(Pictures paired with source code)
====
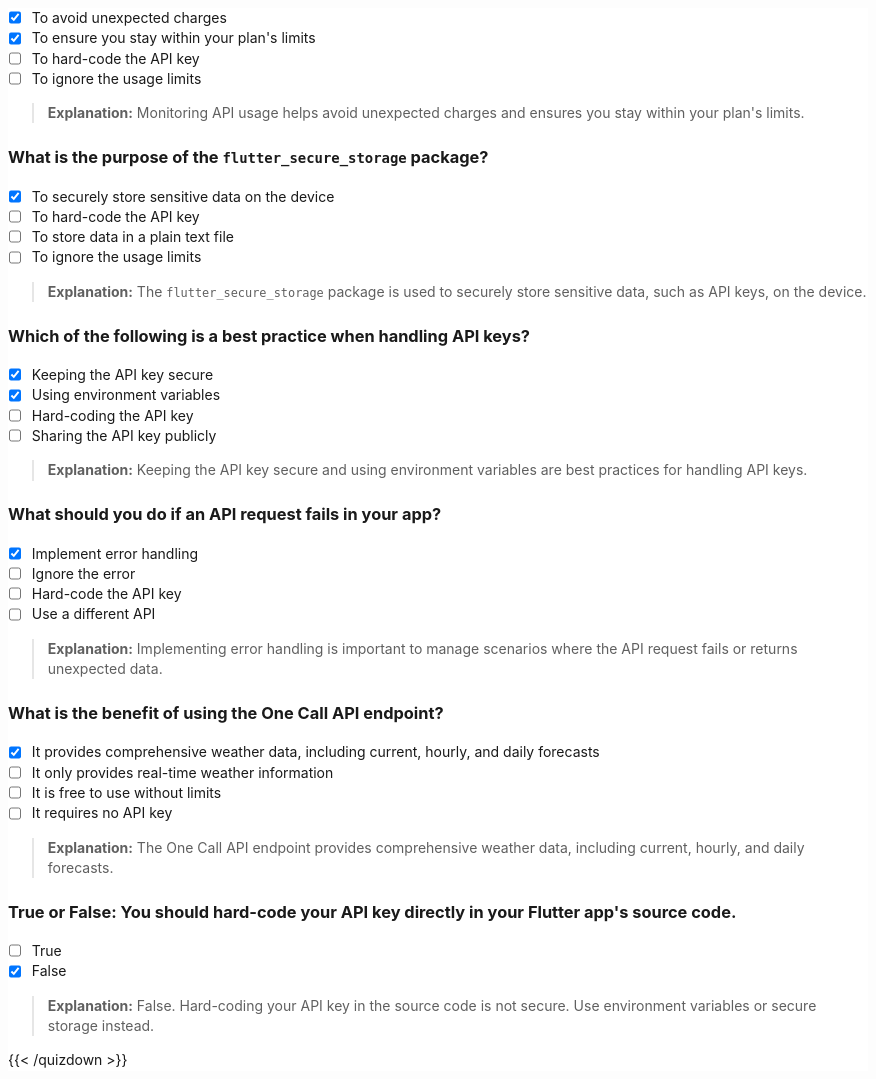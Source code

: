 - [x] To avoid unexpected charges
- [x] To ensure you stay within your plan's limits
- [ ] To hard-code the API key
- [ ] To ignore the usage limits

> **Explanation:** Monitoring API usage helps avoid unexpected charges and ensures you stay within your plan's limits.

### What is the purpose of the `flutter_secure_storage` package?

- [x] To securely store sensitive data on the device
- [ ] To hard-code the API key
- [ ] To store data in a plain text file
- [ ] To ignore the usage limits

> **Explanation:** The `flutter_secure_storage` package is used to securely store sensitive data, such as API keys, on the device.

### Which of the following is a best practice when handling API keys?

- [x] Keeping the API key secure
- [x] Using environment variables
- [ ] Hard-coding the API key
- [ ] Sharing the API key publicly

> **Explanation:** Keeping the API key secure and using environment variables are best practices for handling API keys.

### What should you do if an API request fails in your app?

- [x] Implement error handling
- [ ] Ignore the error
- [ ] Hard-code the API key
- [ ] Use a different API

> **Explanation:** Implementing error handling is important to manage scenarios where the API request fails or returns unexpected data.

### What is the benefit of using the One Call API endpoint?

- [x] It provides comprehensive weather data, including current, hourly, and daily forecasts
- [ ] It only provides real-time weather information
- [ ] It is free to use without limits
- [ ] It requires no API key

> **Explanation:** The One Call API endpoint provides comprehensive weather data, including current, hourly, and daily forecasts.

### True or False: You should hard-code your API key directly in your Flutter app's source code.

- [ ] True
- [x] False

> **Explanation:** False. Hard-coding your API key in the source code is not secure. Use environment variables or secure storage instead.

{{< /quizdown >}}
====
▶ [Directions]: In the data above, find the line that contains "- [ ] To store data in a plain text file" and the line that contains "### Which of". Repeat exactly those lines and every line between them, and only those.

▶ [Finished exercise]:
- [ ] To store data in a plain text file
- [ ] To ignore the usage limits

> **Explanation:** The `flutter_secure_storage` package is used to securely store sensitive data, such as API keys, on the device.

### Which of the following is a best practice when handling API keys?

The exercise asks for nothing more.